In this thesis I conducted a common variant study using GWAS and a comprehensive NGS analysis - both standards in the field - to investigate the role of human genetics in the severity of complex disease traits ranging from viral disease to metabolic: herpes simplex virus type 2 (HSV-2) and non-alcoholic fatty liver disease (NAFLD). Chapter 1 provides a broad overview of current human genetics methodologies and the advantages and caveats to each technology for complex disease traits, as well as the background and current state of genetics research for the two complex traits investigated: HSV-2 and NAFLD.
Chapter 2 utilizes a GWAS to investigate the role of common human genetic variation in HSV-2 severity, which has previously only been investigated through a small handful of candidate gene studies. We were unable to replicate previous candidate gene associations, though we did detect several variants in or near biologically plausible genes (including ABCA1 and KIF1B) that approached, though did not reach, genome-wide statistical significance with HSV-2 severity as measured by the quantitative viral shedding rate.
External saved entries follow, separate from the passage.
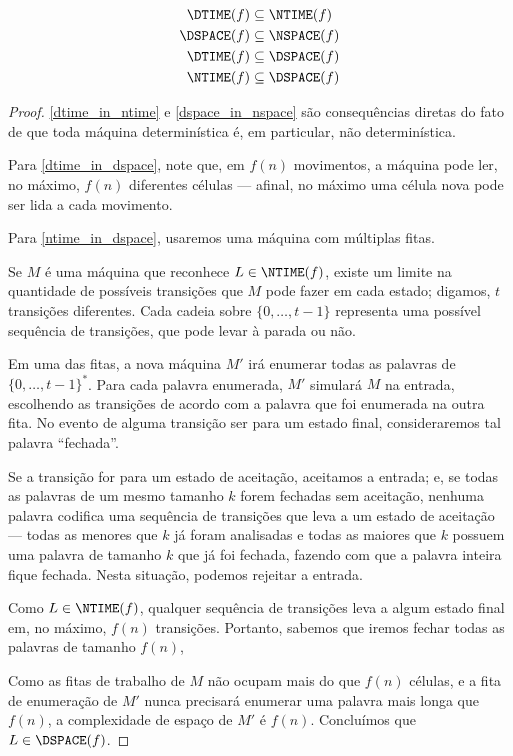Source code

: \begin{proposition}
    \begin{align}
        \DTIME(f) &\subseteq \NTIME(f) \label{dtime_in_ntime} \\
        \DSPACE(f) &\subseteq \NSPACE(f) \label{dspace_in_nspace} \\
        \DTIME(f) &\subseteq \DSPACE(f) \label{dtime_in_dspace} \\
        \NTIME(f) &\subseteq \DSPACE(f) \label{ntime_in_dspace}
    \end{align}
\end{proposition}
\begin{proof}
    \ref{dtime_in_ntime} e \ref{dspace_in_nspace} são consequências diretas
    do fato de que toda máquina determinística é,
    em particular, não determinística.

    Para \ref{dtime_in_dspace},
    note que, em $f(n)$ movimentos,
    a máquina pode ler, no máximo,
    $f(n)$ diferentes células
    --- afinal, no máximo uma célula nova pode ser lida a cada movimento.

    Para \ref{ntime_in_dspace},
    usaremos uma máquina com múltiplas fitas.

    Se $M$ é uma máquina que reconhece $L \in \NTIME(f)$,
    existe um limite na quantidade de possíveis transições
    que $M$ pode fazer em cada estado;
    digamos, $t$ transições diferentes.
    Cada cadeia sobre $\{0, \dots, t-1\}$ representa uma possível
    sequência de transições,
    que pode levar à parada ou não.

    Em uma das fitas,
    a nova máquina $M'$
    irá enumerar todas as palavras de $\{0, \dots, t-1\}^*$.
    Para cada palavra enumerada,
    $M'$ simulará $M$ na entrada,
    escolhendo as transições de acordo com a palavra
    que foi enumerada na outra fita.
    No evento de alguma transição ser para um estado final,
    consideraremos tal palavra ``fechada''.

    Se a transição for para um estado de aceitação,
    aceitamos a entrada;
    e, se todas as palavras de um mesmo tamanho $k$
    forem fechadas sem aceitação,
    nenhuma palavra
    codifica uma sequência de transições
    que leva a um estado de aceitação
    --- todas as menores que $k$ já foram analisadas
    e todas as maiores que $k$
    possuem uma palavra de tamanho $k$ que já foi fechada,
    fazendo com que a palavra inteira fique fechada.
    Nesta situação, podemos rejeitar a entrada.

    Como $L \in \NTIME(f)$,
    qualquer sequência de transições leva a algum estado final
    em, no máximo, $f(n)$ transições.
    Portanto,
    sabemos que iremos fechar todas as palavras
    de tamanho $f(n)$,

    Como as fitas de trabalho de $M$
    não ocupam mais do que $f(n)$ células,
    e a fita de enumeração de $M'$
    nunca precisará enumerar uma palavra mais longa que $f(n)$,
    a complexidade de espaço de $M'$ é $f(n)$.
    Concluímos que $L \in \DSPACE(f)$.
\end{proof}
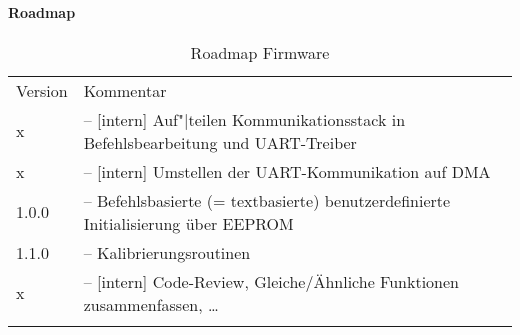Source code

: \paragraph{Roadmap}


\begin{table}[htbp]%
	\centering
	\caption{Roadmap Firmware}
	\label{tab:repo:fw_roadmap}
	\begin{tabular}{lp{10cm}}
		\mytoprule
		Version & Kommentar \\
		\mymidrule
		x
			& -- [intern] Auf"|teilen Kommunikationsstack in Befehlsbearbeitung und UART-Treiber \\
		x
			& -- [intern] Umstellen der UART-Kommunikation auf DMA \\
		1.0.0
			& -- Befehlsbasierte (= textbasierte) benutzerdefinierte Initialisierung über EEPROM \\
		1.1.0
			& -- Kalibrierungsroutinen \\
		x
			& -- [intern] Code-Review, Gleiche/Ähnliche Funktionen zusammenfassen, \ldots \\
		\mybottomrule
	\end{tabular}
\end{table}
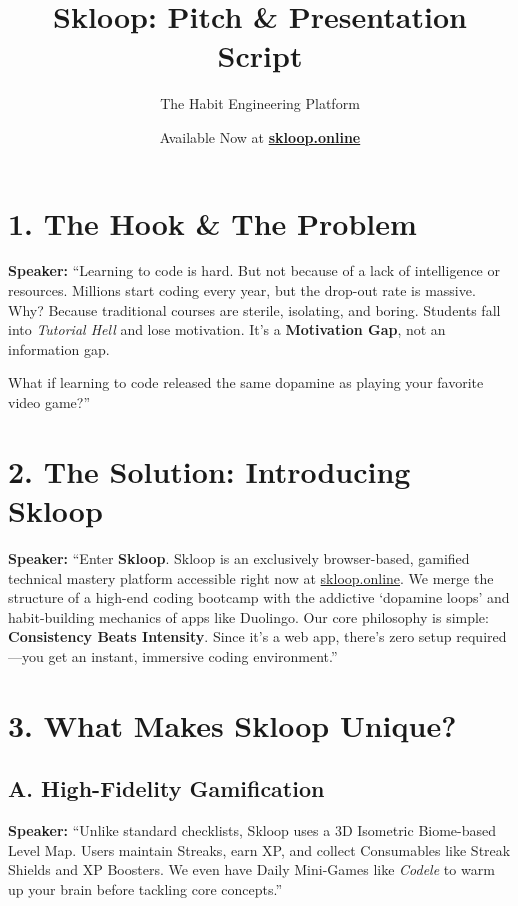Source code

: \documentclass[12pt,a4paper]{article}
\title{\textbf{\Huge Skloop: Pitch \& Presentation Script}}
\author{The Habit Engineering Platform}
\date{Available Now at \href{https://skloop.online}{\textbf{skloop.online}}}
\begin{document}
\maketitle

\section*{1. The Hook \& The Problem}
\textbf{Speaker:} ``Learning to code is hard. But not because of a lack of intelligence or resources. Millions start coding every year, but the drop-out rate is massive. Why? Because traditional courses are sterile, isolating, and boring. Students fall into \textit{Tutorial Hell} and lose motivation. It's a \textbf{Motivation Gap}, not an information gap.

What if learning to code released the same dopamine as playing your favorite video game?''

\vspace{0.5cm}

\section*{2. The Solution: Introducing Skloop}
\textbf{Speaker:} ``Enter \textbf{Skloop}. Skloop is an exclusively browser-based, gamified technical mastery platform accessible right now at \href{https://skloop.online}{skloop.online}. We merge the structure of a high-end coding bootcamp with the addictive `dopamine loops' and habit-building mechanics of apps like Duolingo. Our core philosophy is simple: \textbf{Consistency Beats Intensity}. Since it's a web app, there's zero setup required—you get an instant, immersive coding environment.''

\vspace{0.5cm}

\section*{3. What Makes Skloop Unique?}

\subsection*{A. High-Fidelity Gamification}
\textbf{Speaker:} ``Unlike standard checklists, Skloop uses a 3D Isometric Biome-based Level Map. Users maintain Streaks, earn XP, and collect Consumables like Streak Shields and XP Boosters. We even have Daily Mini-Games like \textit{Codele} to warm up your brain before tackling core concepts.''
\end{document}
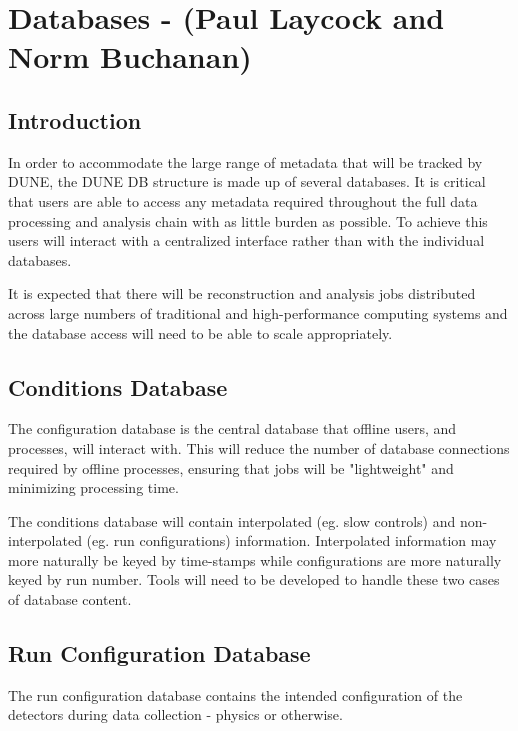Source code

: \chapter{Databases - (Paul Laycock and Norm Buchanan)}
\label{ch:db}

\section{Introduction}
\label{sec:db:intro} 

In order to accommodate the large range of metadata that will be tracked by DUNE, the DUNE DB structure is made up of several databases. It is critical that users are able to access any metadata required throughout the full data processing and analysis chain with as little burden as possible. To achieve this users will interact with a centralized interface rather than with the individual databases. 

It is expected that there will be reconstruction and analysis jobs distributed across large numbers of traditional and high-performance computing systems and the database access will need to be able to scale appropriately.

\section{Conditions Database}
\label{sec:db:conditions} 

The configuration database is the central database that offline users, and processes, will interact with. This will reduce the number of database connections required by offline processes, ensuring that jobs will be "lightweight" and minimizing processing time.

The conditions database will contain interpolated (eg. slow controls) and non-interpolated (eg. run configurations) information. Interpolated information may more naturally be keyed by time-stamps while configurations are more naturally keyed by run number. Tools will need to be developed to handle these two cases of database content. 

\section{Run Configuration Database}
\label{sec:db:config}  

The run configuration database contains the intended configuration of the detectors during data collection - physics or otherwise. 

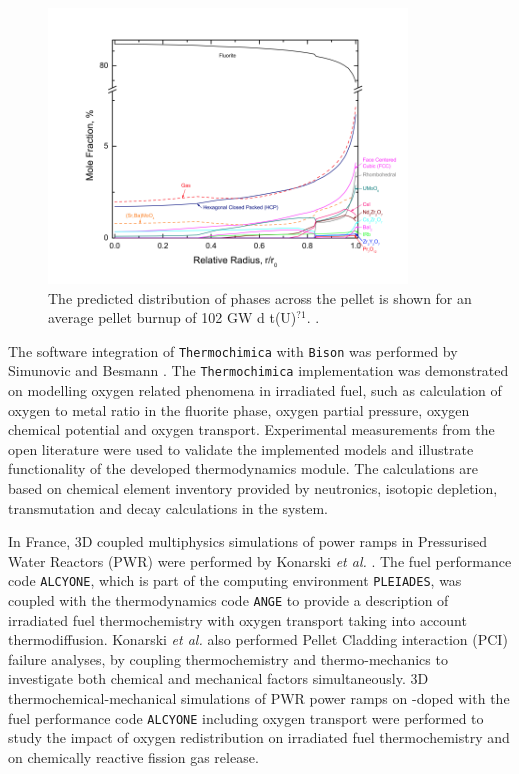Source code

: 	\begin{figure}[htbp]
		\begin{center}
		\includegraphics[width=0.85\textwidth]{figures/Piro_JNM}
		\caption{The predicted distribution of phases across the pellet is shown for an average pellet burnup of 102 GW d t(U)$^{?1}$. \cite{Piro13b}.}
		\label{fig:pirojnm}
		\end{center}
	\end{figure}

	The software integration of \texttt{Thermochimica} with \texttt{Bison} was performed by Simunovic and Besmann \cite{Besmann16}. The \texttt{Thermochimica} implementation was demonstrated on modelling oxygen related phenomena in irradiated fuel, such as calculation of oxygen to metal ratio in the fluorite phase, oxygen partial pressure, oxygen chemical potential and oxygen transport. Experimental measurements from the open literature were used to validate the implemented models and illustrate functionality of the developed thermodynamics module. The calculations are based on chemical element inventory provided by neutronics, isotopic depletion, transmutation and decay calculations in the \cite{SCALE05} system.

	In France, 3D coupled multiphysics simulations of power ramps in Pressurised Water Reactors (PWR) were performed by Konarski \textit{et al.} \cite{KONARSKI2019104}. The fuel performance code \texttt{ALCYONE}, which is part of the computing environment \texttt{PLEIADES}, was coupled with the thermodynamics code \texttt{ANGE} to provide a description of irradiated fuel thermochemistry with oxygen transport taking into account thermodiffusion. Konarski \textit{et al.} also performed Pellet Cladding interaction (PCI) failure analyses, by coupling thermochemistry and thermo-mechanics to investigate both chemical and mechanical factors simultaneously. 3D thermochemical-mechanical simulations of PWR power ramps on -doped  with the fuel performance code \texttt{ALCYONE} including oxygen transport were performed to study the impact of oxygen redistribution on irradiated fuel thermochemistry and on chemically reactive fission gas release.

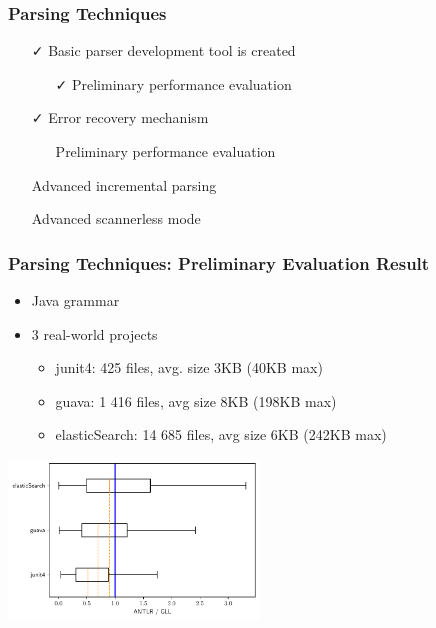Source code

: \documentclass[xcolor=table,aspectratio=169]{beamer}
\begin{document}
\begin{frame}[fragile]
  \frametitle{Parsing Techniques}  
  \begin{itemize}
    \item[\faCheck] Basic parser development tool is created
    \begin{itemize}
      \item[\faCheck] Preliminary performance evaluation 
    \end{itemize}
    \item[\faCheck] Error recovery mechanism
    \begin{itemize}
      \item[\faGears] Preliminary performance evaluation 
    \end{itemize} 
    \item[\faHourglassHalf] Advanced incremental parsing
    \item[\faHourglassHalf] Advanced scannerless mode
  \end{itemize}
\end{frame}

\begin{frame}[fragile]
  \frametitle{Parsing Techniques: Preliminary Evaluation Result}  
  \begin{itemize}
    \item Java grammar
    \item 3 real-world projects
    \begin{itemize}
      \item junit4: 425 files, avg. size 3KB (40KB max)
      \item guava:  1 416 files, avg size 8KB (198KB max)
      \item elasticSearch: 14 685 files, avg size 6KB (242KB max)
    \end{itemize}
  \end{itemize}
  \begin{center}
    \includegraphics[width=0.5\textwidth]{pictures/gll_results.pdf}
  \end{center}
  
\end{frame}
\end{document}
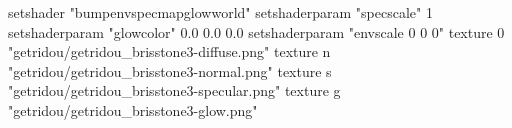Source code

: setshader "bumpenvspecmapglowworld"
setshaderparam "specscale" 1
setshaderparam "glowcolor" 0.0 0.0 0.0
setshaderparam "envscale 0 0 0"
texture 0 "getridou/getridou_brisstone3-diffuse.png"
texture n "getridou/getridou_brisstone3-normal.png"
texture s "getridou/getridou_brisstone3-specular.png"
texture g "getridou/getridou_brisstone3-glow.png"
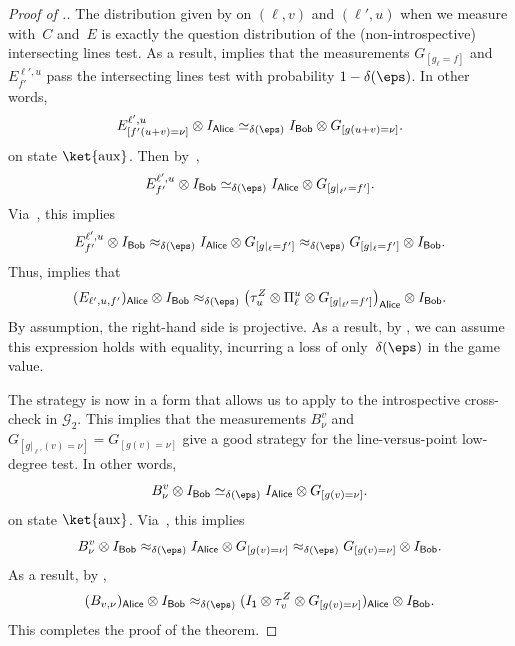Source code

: \documentclass[11pt]{article}
\newcommand{\consistency}{\simeq}
\newcommand{\game}{\mathscr{G}}
\newcommand{\reg}[1]{{\mathsf{#1}}}
\begin{document}
\begin{proof}[Proof of .]
The distribution given by on $(\ell, v)$ and $(\ell', u)$ when we measure with~$C$ and~$E$ is exactly
the question distribution of the (non-introspective) intersecting lines test.
As a result,  implies that
the measurements $G_{[g_{\ell} = f]}$ and $E^{\ell', u}_{f'}$ pass the intersecting lines test with probability $1-\delta(\eps)$.
In other words,
\begin{equation*}
E^{\ell',u}_{[f'(u+v) = \nu]} \otimes I_{\reg{Alice}}
\consistency_{\delta(\eps)} I_{\reg{Bob}} \otimes G_{[g(u+v) = \nu]}.
\end{equation*}
on state $\ket{\mathrm{aux}}$.
Then by~, 
\begin{equation*}
E^{\ell',u}_{f'} \otimes I_{\reg{Bob}}
\consistency_{\delta(\eps)} I_{\reg{Alice}} \otimes G_{[g|_{\ell'} = f']}.
\end{equation*}
Via~, this implies
\begin{equation*}
E^{\ell',u}_{f'} \otimes I_{\reg{Bob}}
\approx_{\delta(\eps)} I_{\reg{Alice}} \otimes G_{[g|_{\ell} = f']}
\approx_{\delta(\eps)} G_{[g|_{\ell} = f']} \otimes I_{\reg{Bob}}.
\end{equation*}
Thus,  implies that
\begin{equation*}
(E_{\ell', u, f'})_{\reg{Alice}} \otimes I_{\reg{Bob}}
\approx_{\delta(\eps)} \left(\tau_u^Z \otimes \Pi_{\ell}^u \otimes G_{[g|_{\ell'} = f']}\right)_{\reg{Alice}} \otimes I_{\reg{Bob}}.
\end{equation*}
By assumption, the right-hand side is projective.
As a result, by , we can assume this expression holds with equality, incurring a loss of only~$\delta(\eps)$ in the game value.

The strategy is now in a form that allows us to apply 
to the introspective cross-check in $\game_2$.
This implies that the measurements $B^v_{\nu}$ and $G_{[g|_{\ell'}(v) = \nu]} = G_{[g(v) = \nu]}$  give a good strategy for the line-versus-point low-degree test. In other words,
\begin{equation*}
B^v_{\nu} \otimes I_{\reg{Bob}} \consistency_{\delta(\eps)} I_{\reg{Alice}} \otimes G_{[g(v)=\nu]}.
\end{equation*}
on state $\ket{\mathrm{aux}}$.
Via~, this implies
\begin{equation*}
B^{v}_{\nu} \otimes I_{\reg{Bob}}
\approx_{\delta(\eps)} I_{\reg{Alice}} \otimes G_{[g(v) = \nu]}
\approx_{\delta(\eps)} G_{[g(v) = \nu]} \otimes I_{\reg{Bob}}.
\end{equation*}
As a result, by ,
\begin{equation*}
(B_{v, \nu})_{\reg{Alice}} \otimes I_{\reg{Bob}} \approx_{\delta(\eps)} (I_{\reg{1}} \otimes \tau_v^Z \otimes G_{[g(v) = \nu]})_{\reg{Alice}} \otimes I_{\reg{Bob}}.
\end{equation*}
This completes the proof of the theorem.
\end{proof}
\end{document}

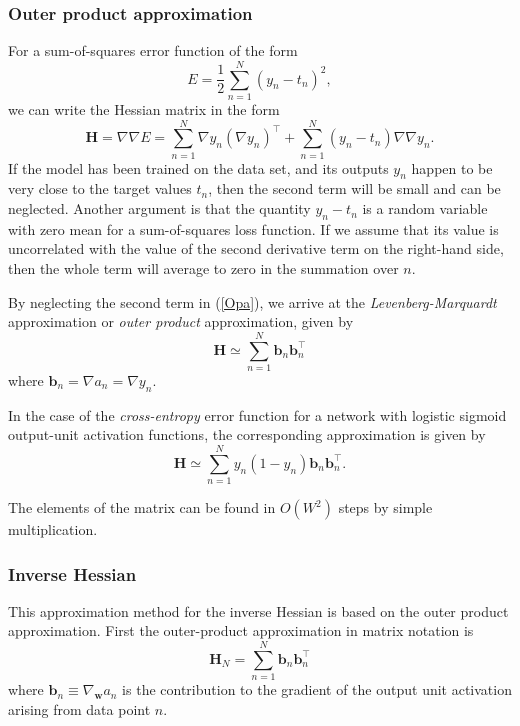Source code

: \documentclass[a4paper]{report}
\renewcommand{\bf}{\mathbf}
\newcommand{\imp}[1]{{\color{blue}\textit{#1}}}
\begin{document}
\subsubsection{Outer product approximation}
For a sum-of-squares error function of the form
\begin{equation}
	E = \frac{1}{2} \sum_{n=1}^N (y_n-t_n)^2,
\end{equation}
we can write the Hessian matrix in the form
\begin{equation}
	\bf{H} = \nabla \nabla E = \sum_{n=1}^N \nabla y_n (\nabla y_n)^{\intercal} + \sum_{n=1}^N (y_n-t_n) \nabla\nabla y_n. \label{Opa}
\end{equation}
If the model has been trained on the data set, and its outputs $y_n$ happen to be very close to the target values $t_n$, then the second term will be small and can be neglected. Another argument is that the quantity $y_n-t_n$ is a random variable with zero mean for a sum-of-squares loss function. If we assume that its value is uncorrelated with the value of the second derivative term on the right-hand side, then the whole term will average to zero in the summation over $n$.

By neglecting the second term in (\ref{Opa}), we arrive at the \imp{Levenberg-Marquardt} approximation or \imp{outer product} approximation, given by
\begin{equation}
	\bf{H} \simeq \sum_{n=1}^N \bf{b}_n \bf{b}_n^{\intercal}
\end{equation}
where $\bf{b}_n = \nabla a_n = \nabla y_n$. 

In the case of the \emph{cross-entropy} error function for a network with logistic sigmoid output-unit activation functions, the corresponding approximation is given by
\begin{equation}
	\bf{H} \simeq \sum_{n=1}^N y_n (1-y_n) \bf{b}_n \bf{b}_n^{\intercal}.
\end{equation}

The elements of the matrix can be found in $O(W^2)$ steps by simple multiplication.
\subsubsection{Inverse Hessian}
This approximation method for the inverse Hessian is based on the outer product approximation. First the outer-product approximation in matrix notation is
\begin{equation}
	\bf{H}_N  = \sum_{n=1}^N \bf{b}_n \bf{b}_n^{\intercal}
\end{equation}
where $\bf{b}_n \equiv \nabla_{\bf{w}} a_n$ is the contribution to the gradient of the output unit activation arising from data point $n$. 
\end{document}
This is the first genome-wide investigation of human genetics in HSV-2.
Chapter 3 utilizes whole-exome sequencing at both the single-variant and gene levels to further elucidate the role of human genetics in gold standard liver biopsy confirmed NAFLD fibrosis extreme phenotypes: protective and progressor. We were able to replicate known associations with PNPLA3 and TM6SF2 and advanced fibrosis, despite the limited available sample size. We also observed enrichment of variation in distinct genes for progressor or protective NAFLD phenotypes, though these genes did not reach statistical significance. This is the first NGS study of NAFLD, and thus the first investigation of the role of rare variation in NAFLD.
Overall, this thesis applied genome-wide techniques to interrogate gaps in the genetics of complex trait severity, from viral to liver disease, using unique, well-phenotyped cohorts. Human genetics remains a complicated field that will require the continued use of well-phenotyped cohorts in larger numbers, as well as both complementary and confirmatory sequencing and bioinformatics methods to fully detangle. While the research in this thesis is primarily hypothesis generating, and potentially associated variants will have to be replicated and investigated on a functional level to be confirmed as causal, the exploration of genetic associations with complex disease traits can prove highly informative for both understanding the underlying biology of these traits and for identifying genes and pathways that may act as biomarkers or treatment targets. Thus, this thesis has acted as a primer to expand knowledge of the role of human genetics in two highly complex and varied traits, HSV-2 and NAFLD, paving the way for further studies, ultimately with the goal of improving human health.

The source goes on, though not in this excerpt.